-------- Source data --------

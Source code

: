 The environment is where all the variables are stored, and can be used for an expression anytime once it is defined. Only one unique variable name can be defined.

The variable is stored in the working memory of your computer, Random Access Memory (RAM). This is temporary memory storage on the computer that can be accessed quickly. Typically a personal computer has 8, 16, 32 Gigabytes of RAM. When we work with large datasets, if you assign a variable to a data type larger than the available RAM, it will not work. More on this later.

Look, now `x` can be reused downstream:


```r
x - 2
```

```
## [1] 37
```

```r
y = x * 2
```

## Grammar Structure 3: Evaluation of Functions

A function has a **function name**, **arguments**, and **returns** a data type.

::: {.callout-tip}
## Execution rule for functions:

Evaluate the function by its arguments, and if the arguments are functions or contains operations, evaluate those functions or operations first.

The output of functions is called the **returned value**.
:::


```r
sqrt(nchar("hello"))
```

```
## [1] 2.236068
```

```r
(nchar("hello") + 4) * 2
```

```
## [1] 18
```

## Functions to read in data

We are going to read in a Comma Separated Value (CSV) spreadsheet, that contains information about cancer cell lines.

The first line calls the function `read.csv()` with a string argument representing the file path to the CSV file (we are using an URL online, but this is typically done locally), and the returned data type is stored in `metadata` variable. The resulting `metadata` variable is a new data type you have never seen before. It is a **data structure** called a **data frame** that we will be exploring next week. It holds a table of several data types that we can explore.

--------
-------- Source data --------

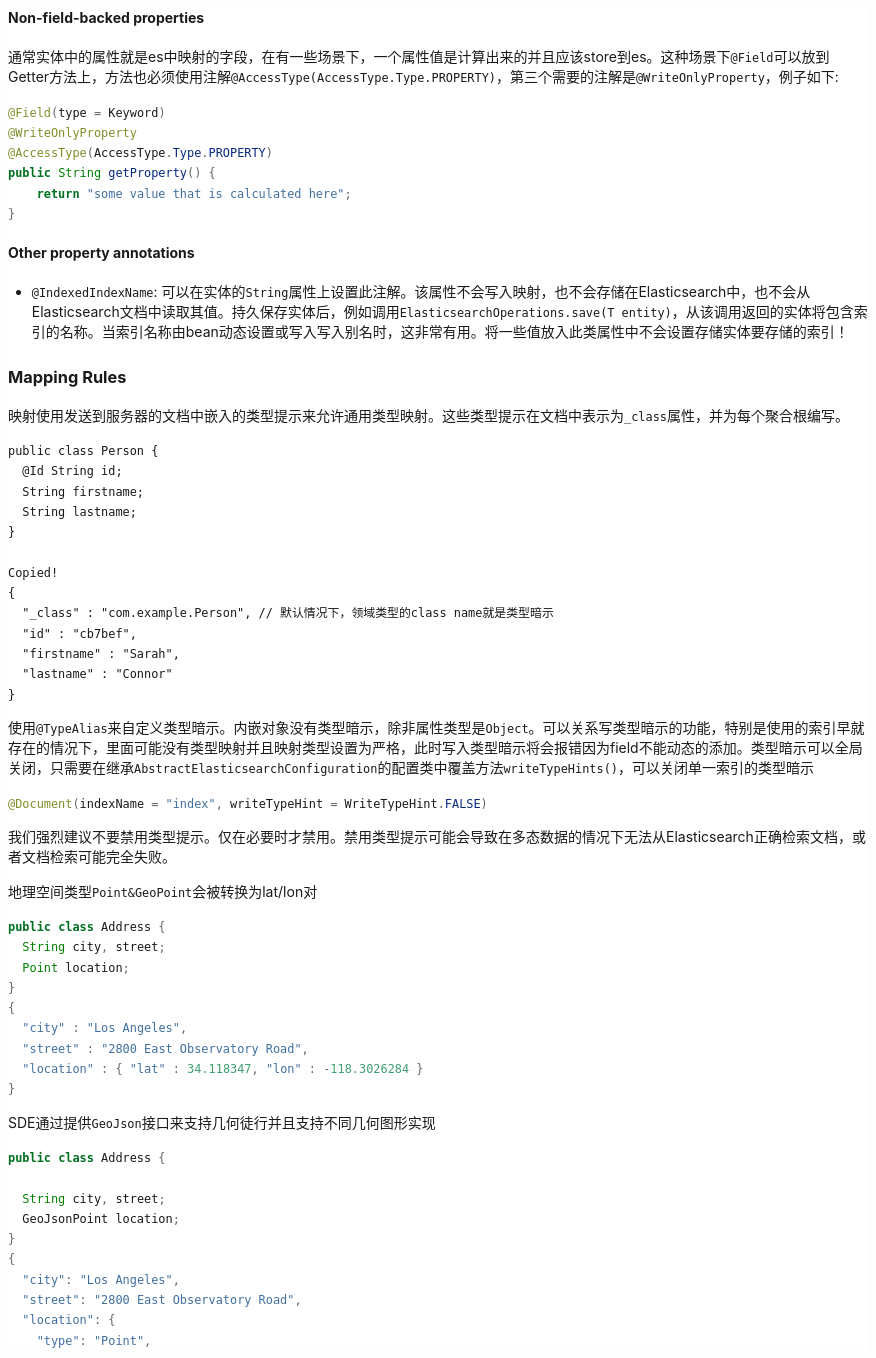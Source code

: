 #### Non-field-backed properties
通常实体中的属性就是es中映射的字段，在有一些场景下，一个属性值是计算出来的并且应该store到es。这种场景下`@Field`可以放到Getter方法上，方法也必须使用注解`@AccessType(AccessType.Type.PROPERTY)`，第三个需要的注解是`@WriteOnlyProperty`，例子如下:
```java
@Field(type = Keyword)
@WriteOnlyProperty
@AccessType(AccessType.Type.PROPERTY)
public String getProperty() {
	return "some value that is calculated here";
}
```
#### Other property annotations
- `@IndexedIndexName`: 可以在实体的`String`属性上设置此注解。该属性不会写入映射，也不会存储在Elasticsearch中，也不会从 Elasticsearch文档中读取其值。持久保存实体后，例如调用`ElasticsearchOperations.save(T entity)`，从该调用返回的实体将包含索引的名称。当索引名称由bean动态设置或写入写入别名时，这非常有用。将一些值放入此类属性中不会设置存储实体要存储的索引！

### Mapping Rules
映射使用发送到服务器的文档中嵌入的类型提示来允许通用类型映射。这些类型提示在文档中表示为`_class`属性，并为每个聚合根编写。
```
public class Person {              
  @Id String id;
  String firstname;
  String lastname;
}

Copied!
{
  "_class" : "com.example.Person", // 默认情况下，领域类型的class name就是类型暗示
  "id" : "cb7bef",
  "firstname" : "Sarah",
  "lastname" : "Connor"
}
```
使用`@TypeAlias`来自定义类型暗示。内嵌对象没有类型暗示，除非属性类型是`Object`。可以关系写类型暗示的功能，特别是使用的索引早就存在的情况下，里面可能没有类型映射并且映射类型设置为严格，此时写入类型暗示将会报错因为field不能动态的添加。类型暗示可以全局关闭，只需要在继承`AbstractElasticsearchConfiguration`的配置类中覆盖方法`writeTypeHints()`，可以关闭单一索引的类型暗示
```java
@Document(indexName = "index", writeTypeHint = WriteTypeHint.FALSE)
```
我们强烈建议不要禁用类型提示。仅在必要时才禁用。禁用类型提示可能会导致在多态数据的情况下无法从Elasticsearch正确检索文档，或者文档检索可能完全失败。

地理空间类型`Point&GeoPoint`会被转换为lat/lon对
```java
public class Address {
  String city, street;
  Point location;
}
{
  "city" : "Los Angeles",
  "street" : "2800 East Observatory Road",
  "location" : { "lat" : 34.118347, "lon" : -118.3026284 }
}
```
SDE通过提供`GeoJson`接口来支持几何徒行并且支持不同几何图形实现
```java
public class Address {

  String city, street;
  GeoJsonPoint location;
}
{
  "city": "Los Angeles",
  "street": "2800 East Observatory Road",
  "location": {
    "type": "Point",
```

--------

# Work task
For each line of the data that includes the word "with", return a copy of it.

# Written solution
The variable is stored in the working memory of your computer, Random Access Memory (RAM). This is temporary memory storage on the computer that can be accessed quickly. Typically a personal computer has 8, 16, 32 Gigabytes of RAM. When we work with large datasets, if you assign a variable to a data type larger than the available RAM, it will not work. More on this later.
The first line calls the function `read.csv()` with a string argument representing the file path to the CSV file (we are using an URL online, but this is typically done locally), and the returned data type is stored in `metadata` variable. The resulting `metadata` variable is a new data type you have never seen before. It is a **data structure** called a **data frame** that we will be exploring next week. It holds a table of several data types that we can explore.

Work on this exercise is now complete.